## PROBLEM TO SOLVE
Print all of the entries exactly, minus the pictures.

## DATASET RECORDS

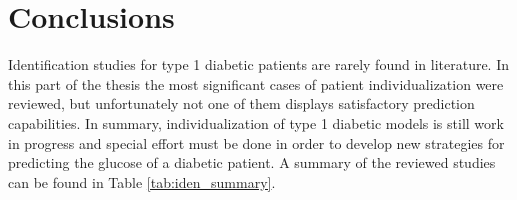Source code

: 
\chapter*{Conclusions}
\label{sec:Conclusions}

Identification studies for type 1 diabetic patients are rarely found in literature. In this part of the thesis the most significant cases of patient individualization were reviewed, but unfortunately not one of them displays satisfactory prediction capabilities. In summary, individualization of type 1 diabetic models is still work in progress and special effort must be done in order to develop new strategies for predicting the glucose of a diabetic patient. A summary of the reviewed studies can be found in Table \ref{tab:iden_summary}.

## WRITTEN RESPONSE
Source code

: 
\chapter*{Conclusions}
\label{sec:Conclusions}

Identification studies for type 1 diabetic patients are rarely found in literature. In this part of the thesis the most significant cases of patient individualization were reviewed, but unfortunately not one of them displays satisfactory prediction capabilities. In summary, individualization of type 1 diabetic models is still work in progress and special effort must be done in order to develop new strategies for predicting the glucose of a diabetic patient. A summary of the reviewed studies can be found in Table \ref{tab:iden_summary}.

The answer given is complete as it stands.